Listed entries -
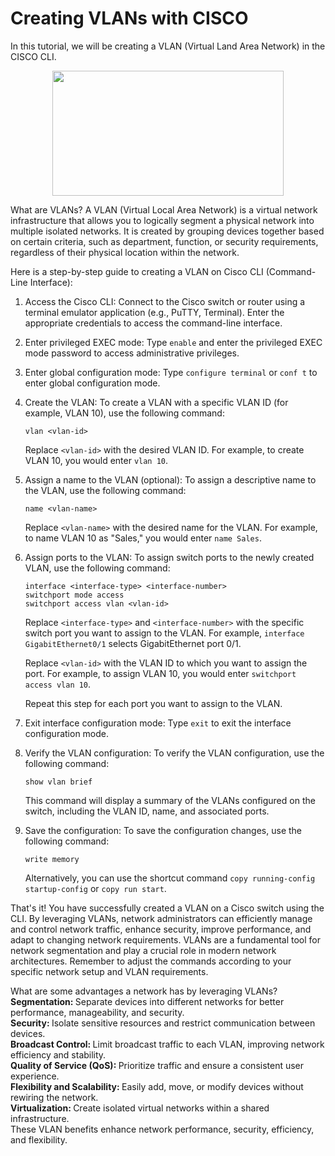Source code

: # Creating VLANs with CISCO
In this tutorial, we will be creating a VLAN (Virtual Land Area Network) in the CISCO CLI.
<p align="center">
<img src="https://i.imgur.com/QF54hvv.png" width = "370" height= "200">
</p>

What are VLANs? A VLAN (Virtual Local Area Network) is a virtual network infrastructure that allows you to logically segment a physical network into multiple isolated networks. It is created by grouping devices together based on certain criteria, such as department, function, or security requirements, regardless of their physical location within the network.

Here is a step-by-step guide to creating a VLAN on Cisco CLI (Command-Line Interface):

1. Access the Cisco CLI: Connect to the Cisco switch or router using a terminal emulator application (e.g., PuTTY, Terminal). Enter the appropriate credentials to access the command-line interface.

2. Enter privileged EXEC mode: Type `enable` and enter the privileged EXEC mode password to access administrative privileges.

3. Enter global configuration mode: Type `configure terminal` or `conf t` to enter global configuration mode.

4. Create the VLAN: To create a VLAN with a specific VLAN ID (for example, VLAN 10), use the following command:

   ```
   vlan <vlan-id>
   ```

   Replace `<vlan-id>` with the desired VLAN ID. For example, to create VLAN 10, you would enter `vlan 10`.

5. Assign a name to the VLAN (optional): To assign a descriptive name to the VLAN, use the following command:

   ```
   name <vlan-name>
   ```

   Replace `<vlan-name>` with the desired name for the VLAN. For example, to name VLAN 10 as "Sales," you would enter `name Sales`.

6. Assign ports to the VLAN: To assign switch ports to the newly created VLAN, use the following command:

   ```
   interface <interface-type> <interface-number>
   switchport mode access
   switchport access vlan <vlan-id>
   ```

   Replace `<interface-type>` and `<interface-number>` with the specific switch port you want to assign to the VLAN. For example, `interface GigabitEthernet0/1` selects GigabitEthernet port 0/1.

   Replace `<vlan-id>` with the VLAN ID to which you want to assign the port. For example, to assign VLAN 10, you would enter `switchport access vlan 10`.

   Repeat this step for each port you want to assign to the VLAN.

7. Exit interface configuration mode: Type `exit` to exit the interface configuration mode.

8. Verify the VLAN configuration: To verify the VLAN configuration, use the following command:

   ```
   show vlan brief
   ```

   This command will display a summary of the VLANs configured on the switch, including the VLAN ID, name, and associated ports.

9. Save the configuration: To save the configuration changes, use the following command:

   ```
   write memory
   ```

   Alternatively, you can use the shortcut command `copy running-config startup-config` or `copy run start`.

That's it! You have successfully created a VLAN on a Cisco switch using the CLI.
By leveraging VLANs, network administrators can efficiently manage and control network traffic, enhance security, improve performance, and adapt to changing network requirements. VLANs are a fundamental tool for network segmentation and play a crucial role in modern network architectures. Remember to adjust the commands according to your specific network setup and VLAN requirements.

<div> What are some advantages a network has by leveraging VLANs? </div>
<div> <b>Segmentation: </b> Separate devices into different networks for better performance, manageability, and security. </div>
<div> <b> Security: </b> Isolate sensitive resources and restrict communication between devices. </div>
<div> <b> Broadcast Control: </b> Limit broadcast traffic to each VLAN, improving network efficiency and stability. </div>
<div> <b> Quality of Service (QoS): </b> Prioritize traffic and ensure a consistent user experience. </div>
<div> <b> Flexibility and Scalability: </b> Easily add, move, or modify devices without rewiring the network. </div>
<div> <b>Virtualization: </b> Create isolated virtual networks within a shared infrastructure. </div>
<div> These VLAN benefits enhance network performance, security, efficiency, and flexibility. </div>
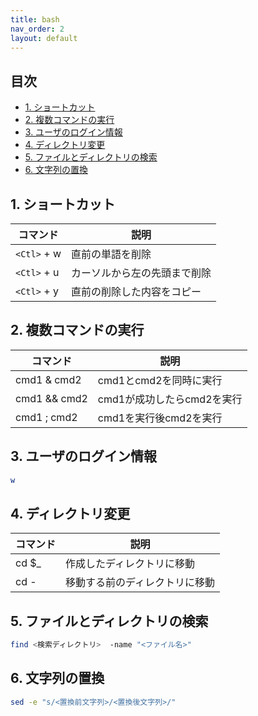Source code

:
 ```yaml
---
title: bash
nav_order: 2
layout: default
---
```


## 目次<!-- omit from toc -->

- [1. ショートカット](#1-ショートカット)
- [2. 複数コマンドの実行](#2-複数コマンドの実行)
- [3. ユーザのログイン情報](#3-ユーザのログイン情報)
- [4. ディレクトリ変更](#4-ディレクトリ変更)
- [5. ファイルとディレクトリの検索](#5-ファイルとディレクトリの検索)
- [6. 文字列の置換](#6-文字列の置換)

## 1. ショートカット

| コマンド    | 説明                         |
| ----------- | ---------------------------- |
| `<Ctl>` + w | 直前の単語を削除             |
| `<Ctl>` + u | カーソルから左の先頭まで削除 |
| `<Ctl>` + y | 直前の削除した内容をコピー   |

## 2. 複数コマンドの実行

| コマンド     | 説明                       |
| ------------ | -------------------------- |
| cmd1 & cmd2  | cmd1とcmd2を同時に実行     |
| cmd1 && cmd2 | cmd1が成功したらcmd2を実行 |
| cmd1 ; cmd2  | cmd1を実行後cmd2を実行     |

## 3. ユーザのログイン情報

``` bash
w
```

## 4. ディレクトリ変更

| コマンド | 説明                           |
| -------- | ------------------------------ |
| cd $_    | 作成したディレクトリに移動     |
| cd -     | 移動する前のディレクトリに移動 |

## 5. ファイルとディレクトリの検索

```bash
find <検索ディレクトリ>  -name "<ファイル名>"
```

## 6. 文字列の置換

```bash
sed -e "s/<置換前文字列>/<置換後文字列>/"
```
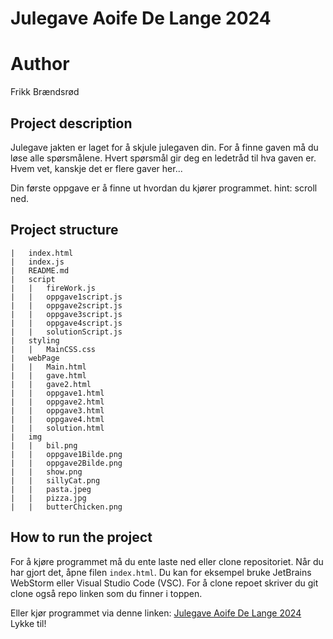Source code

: # Julegave Aoife De Lange 2024

# Author
Frikk Brændsrød

## Project description
Julegave jakten er laget for å skjule julegaven din. For å finne gaven må du løse alle spørsmålene. Hvert spørsmål gir deg en ledetråd til hva gaven er.
Hvem vet, kanskje det er flere gaver her...

Din første oppgave er å finne ut hvordan du kjører programmet. hint: scroll ned.

## Project structure
```
|   index.html
|   index.js
|   README.md
|   script
|   |   fireWork.js
|   |   oppgave1script.js
|   |   oppgave2script.js
|   |   oppgave3script.js
|   |   oppgave4script.js
|   |   solutionScript.js
|   styling
|   |   MainCSS.css
|   webPage
|   |   Main.html
|   |   gave.html
|   |   gave2.html
|   |   oppgave1.html
|   |   oppgave2.html
|   |   oppgave3.html
|   |   oppgave4.html
|   |   solution.html
|   img
|   |   bil.png
|   |   oppgave1Bilde.png
|   |   oppgave2Bilde.png
|   |   show.png
|   |   sillyCat.png
|   |   pasta.jpeg
|   |   pizza.jpg
|   |   butterChicken.png
```

## How to run the project
For å kjøre programmet må du ente laste ned eller clone repositoriet.
Når du har gjort det, åpne filen `index.html`. Du kan for eksempel bruke JetBrains WebStorm eller Visual Studio Code (VSC).
For å clone repoet skriver du git clone også repo linken som du finner i toppen.

Eller kjør programmet via denne linken: [Julegave Aoife De Lange 2024](https://frikkbre.github.io/index.html)
Lykke til!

Your instructions - Your answer must be every line from the listing above that holds the string "created".

Expected answer -
What are VLANs? A VLAN (Virtual Local Area Network) is a virtual network infrastructure that allows you to logically segment a physical network into multiple isolated networks. It is created by grouping devices together based on certain criteria, such as department, function, or security requirements, regardless of their physical location within the network.
6. Assign ports to the VLAN: To assign switch ports to the newly created VLAN, use the following command:
That's it! You have successfully created a VLAN on a Cisco switch using the CLI.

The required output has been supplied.